[Supplied information]
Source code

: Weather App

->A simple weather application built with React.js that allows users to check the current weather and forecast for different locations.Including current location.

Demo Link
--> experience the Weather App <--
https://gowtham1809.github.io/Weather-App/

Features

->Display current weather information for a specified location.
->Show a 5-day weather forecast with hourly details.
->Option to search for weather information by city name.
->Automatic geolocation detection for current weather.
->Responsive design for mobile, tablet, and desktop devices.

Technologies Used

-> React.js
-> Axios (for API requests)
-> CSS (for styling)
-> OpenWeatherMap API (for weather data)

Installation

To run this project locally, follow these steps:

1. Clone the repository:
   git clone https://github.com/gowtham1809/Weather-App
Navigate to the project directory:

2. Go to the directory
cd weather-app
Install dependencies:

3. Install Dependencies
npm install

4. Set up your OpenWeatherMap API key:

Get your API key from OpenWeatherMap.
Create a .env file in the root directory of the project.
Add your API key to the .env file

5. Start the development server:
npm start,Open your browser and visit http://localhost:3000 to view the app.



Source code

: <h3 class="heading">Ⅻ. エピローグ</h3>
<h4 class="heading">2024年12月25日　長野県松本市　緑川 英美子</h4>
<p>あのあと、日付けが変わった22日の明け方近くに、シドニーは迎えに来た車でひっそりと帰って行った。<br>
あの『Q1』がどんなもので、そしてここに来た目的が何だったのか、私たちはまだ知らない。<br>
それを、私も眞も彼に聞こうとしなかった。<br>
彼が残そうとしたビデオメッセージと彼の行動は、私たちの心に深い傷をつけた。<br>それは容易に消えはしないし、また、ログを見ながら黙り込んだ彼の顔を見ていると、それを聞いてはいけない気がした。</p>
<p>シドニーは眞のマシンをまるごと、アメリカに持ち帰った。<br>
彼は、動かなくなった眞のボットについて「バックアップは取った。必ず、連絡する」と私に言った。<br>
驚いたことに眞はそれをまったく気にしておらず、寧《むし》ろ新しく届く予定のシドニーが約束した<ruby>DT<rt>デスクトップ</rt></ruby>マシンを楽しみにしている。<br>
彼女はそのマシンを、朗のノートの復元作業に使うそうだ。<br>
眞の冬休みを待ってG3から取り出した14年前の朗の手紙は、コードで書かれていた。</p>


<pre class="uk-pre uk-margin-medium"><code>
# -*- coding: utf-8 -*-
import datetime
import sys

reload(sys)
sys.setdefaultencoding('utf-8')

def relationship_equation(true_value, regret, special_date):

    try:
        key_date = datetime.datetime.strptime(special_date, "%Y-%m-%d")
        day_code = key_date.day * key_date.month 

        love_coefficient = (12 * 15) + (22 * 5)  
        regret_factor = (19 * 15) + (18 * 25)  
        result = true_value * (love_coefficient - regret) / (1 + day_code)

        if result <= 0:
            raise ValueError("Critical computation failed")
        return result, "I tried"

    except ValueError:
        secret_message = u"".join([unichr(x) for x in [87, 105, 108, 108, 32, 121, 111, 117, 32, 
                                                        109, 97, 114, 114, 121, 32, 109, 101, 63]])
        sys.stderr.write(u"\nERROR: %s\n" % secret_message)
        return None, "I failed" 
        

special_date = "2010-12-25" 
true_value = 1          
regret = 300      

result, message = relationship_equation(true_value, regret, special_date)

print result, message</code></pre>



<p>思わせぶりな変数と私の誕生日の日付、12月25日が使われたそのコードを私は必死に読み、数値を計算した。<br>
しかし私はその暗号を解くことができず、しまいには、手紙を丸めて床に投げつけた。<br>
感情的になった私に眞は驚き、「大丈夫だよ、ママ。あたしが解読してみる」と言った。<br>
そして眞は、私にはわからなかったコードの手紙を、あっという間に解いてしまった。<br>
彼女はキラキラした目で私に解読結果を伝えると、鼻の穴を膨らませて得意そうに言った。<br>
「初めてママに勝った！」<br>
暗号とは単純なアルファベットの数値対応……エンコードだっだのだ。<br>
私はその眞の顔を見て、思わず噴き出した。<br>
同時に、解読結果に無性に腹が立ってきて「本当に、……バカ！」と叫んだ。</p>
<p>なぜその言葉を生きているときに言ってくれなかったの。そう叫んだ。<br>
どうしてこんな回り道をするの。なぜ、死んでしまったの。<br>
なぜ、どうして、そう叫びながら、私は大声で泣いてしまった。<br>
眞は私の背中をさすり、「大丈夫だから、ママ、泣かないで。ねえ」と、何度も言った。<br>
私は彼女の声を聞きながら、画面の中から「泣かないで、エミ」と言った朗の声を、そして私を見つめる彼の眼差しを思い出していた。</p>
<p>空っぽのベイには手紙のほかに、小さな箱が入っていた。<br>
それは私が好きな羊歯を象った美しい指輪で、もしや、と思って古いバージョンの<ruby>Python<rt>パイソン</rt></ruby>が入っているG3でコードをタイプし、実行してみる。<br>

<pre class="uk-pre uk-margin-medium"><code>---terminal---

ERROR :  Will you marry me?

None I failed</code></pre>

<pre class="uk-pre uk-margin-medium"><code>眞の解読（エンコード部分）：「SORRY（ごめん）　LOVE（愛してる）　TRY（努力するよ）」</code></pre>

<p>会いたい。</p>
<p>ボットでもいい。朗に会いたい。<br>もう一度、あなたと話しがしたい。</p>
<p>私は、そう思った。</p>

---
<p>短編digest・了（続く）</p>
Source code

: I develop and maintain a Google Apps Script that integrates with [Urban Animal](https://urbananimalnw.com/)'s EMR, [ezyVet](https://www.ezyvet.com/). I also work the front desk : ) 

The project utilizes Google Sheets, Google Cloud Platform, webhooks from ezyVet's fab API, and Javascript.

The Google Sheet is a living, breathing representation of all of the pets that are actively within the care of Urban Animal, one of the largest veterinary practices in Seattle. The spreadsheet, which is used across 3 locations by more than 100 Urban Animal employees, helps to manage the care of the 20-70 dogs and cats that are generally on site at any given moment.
[/Supplied information]
- _What to work on_:
Return the data from the top line through the bottom line exactly.

- _Answer to the exercise_:
Source code

: Weather App

->A simple weather application built with React.js that allows users to check the current weather and forecast for different locations.Including current location.

Demo Link
--> experience the Weather App <--
https://gowtham1809.github.io/Weather-App/

Features

->Display current weather information for a specified location.
->Show a 5-day weather forecast with hourly details.
->Option to search for weather information by city name.
->Automatic geolocation detection for current weather.
->Responsive design for mobile, tablet, and desktop devices.

Technologies Used

-> React.js
-> Axios (for API requests)
-> CSS (for styling)
-> OpenWeatherMap API (for weather data)

Installation

To run this project locally, follow these steps:

1. Clone the repository:
   git clone https://github.com/gowtham1809/Weather-App
Navigate to the project directory:

2. Go to the directory
cd weather-app
Install dependencies:

3. Install Dependencies
npm install

4. Set up your OpenWeatherMap API key:

Get your API key from OpenWeatherMap.
Create a .env file in the root directory of the project.
Add your API key to the .env file

5. Start the development server:
npm start,Open your browser and visit http://localhost:3000 to view the app.



Source code

: <h3 class="heading">Ⅻ. エピローグ</h3>
<h4 class="heading">2024年12月25日　長野県松本市　緑川 英美子</h4>
<p>あのあと、日付けが変わった22日の明け方近くに、シドニーは迎えに来た車でひっそりと帰って行った。<br>
あの『Q1』がどんなもので、そしてここに来た目的が何だったのか、私たちはまだ知らない。<br>
それを、私も眞も彼に聞こうとしなかった。<br>
彼が残そうとしたビデオメッセージと彼の行動は、私たちの心に深い傷をつけた。<br>それは容易に消えはしないし、また、ログを見ながら黙り込んだ彼の顔を見ていると、それを聞いてはいけない気がした。</p>
<p>シドニーは眞のマシンをまるごと、アメリカに持ち帰った。<br>
彼は、動かなくなった眞のボットについて「バックアップは取った。必ず、連絡する」と私に言った。<br>
驚いたことに眞はそれをまったく気にしておらず、寧《むし》ろ新しく届く予定のシドニーが約束した<ruby>DT<rt>デスクトップ</rt></ruby>マシンを楽しみにしている。<br>
彼女はそのマシンを、朗のノートの復元作業に使うそうだ。<br>
眞の冬休みを待ってG3から取り出した14年前の朗の手紙は、コードで書かれていた。</p>


<pre class="uk-pre uk-margin-medium"><code>
# -*- coding: utf-8 -*-
import datetime
import sys

reload(sys)
sys.setdefaultencoding('utf-8')

def relationship_equation(true_value, regret, special_date):

    try:
        key_date = datetime.datetime.strptime(special_date, "%Y-%m-%d")
        day_code = key_date.day * key_date.month 

        love_coefficient = (12 * 15) + (22 * 5)  
        regret_factor = (19 * 15) + (18 * 25)  
        result = true_value * (love_coefficient - regret) / (1 + day_code)

        if result <= 0:
            raise ValueError("Critical computation failed")
        return result, "I tried"

    except ValueError:
        secret_message = u"".join([unichr(x) for x in [87, 105, 108, 108, 32, 121, 111, 117, 32, 
                                                        109, 97, 114, 114, 121, 32, 109, 101, 63]])
        sys.stderr.write(u"\nERROR: %s\n" % secret_message)
        return None, "I failed" 
        

special_date = "2010-12-25" 
true_value = 1          
regret = 300      

result, message = relationship_equation(true_value, regret, special_date)

print result, message</code></pre>



<p>思わせぶりな変数と私の誕生日の日付、12月25日が使われたそのコードを私は必死に読み、数値を計算した。<br>
しかし私はその暗号を解くことができず、しまいには、手紙を丸めて床に投げつけた。<br>
感情的になった私に眞は驚き、「大丈夫だよ、ママ。あたしが解読してみる」と言った。<br>
そして眞は、私にはわからなかったコードの手紙を、あっという間に解いてしまった。<br>
彼女はキラキラした目で私に解読結果を伝えると、鼻の穴を膨らませて得意そうに言った。<br>
「初めてママに勝った！」<br>
暗号とは単純なアルファベットの数値対応……エンコードだっだのだ。<br>
私はその眞の顔を見て、思わず噴き出した。<br>
同時に、解読結果に無性に腹が立ってきて「本当に、……バカ！」と叫んだ。</p>
<p>なぜその言葉を生きているときに言ってくれなかったの。そう叫んだ。<br>
どうしてこんな回り道をするの。なぜ、死んでしまったの。<br>
なぜ、どうして、そう叫びながら、私は大声で泣いてしまった。<br>
眞は私の背中をさすり、「大丈夫だから、ママ、泣かないで。ねえ」と、何度も言った。<br>
私は彼女の声を聞きながら、画面の中から「泣かないで、エミ」と言った朗の声を、そして私を見つめる彼の眼差しを思い出していた。</p>
<p>空っぽのベイには手紙のほかに、小さな箱が入っていた。<br>
それは私が好きな羊歯を象った美しい指輪で、もしや、と思って古いバージョンの<ruby>Python<rt>パイソン</rt></ruby>が入っているG3でコードをタイプし、実行してみる。<br>

<pre class="uk-pre uk-margin-medium"><code>---terminal---

ERROR :  Will you marry me?

None I failed</code></pre>

<pre class="uk-pre uk-margin-medium"><code>眞の解読（エンコード部分）：「SORRY（ごめん）　LOVE（愛してる）　TRY（努力するよ）」</code></pre>

<p>会いたい。</p>
<p>ボットでもいい。朗に会いたい。<br>もう一度、あなたと話しがしたい。</p>
<p>私は、そう思った。</p>

---
<p>短編digest・了（続く）</p>
Source code

: I develop and maintain a Google Apps Script that integrates with [Urban Animal](https://urbananimalnw.com/)'s EMR, [ezyVet](https://www.ezyvet.com/). I also work the front desk : ) 

The project utilizes Google Sheets, Google Cloud Platform, webhooks from ezyVet's fab API, and Javascript.

The Google Sheet is a living, breathing representation of all of the pets that are actively within the care of Urban Animal, one of the largest veterinary practices in Seattle. The spreadsheet, which is used across 3 locations by more than 100 Urban Animal employees, helps to manage the care of the 20-70 dogs and cats that are generally on site at any given moment.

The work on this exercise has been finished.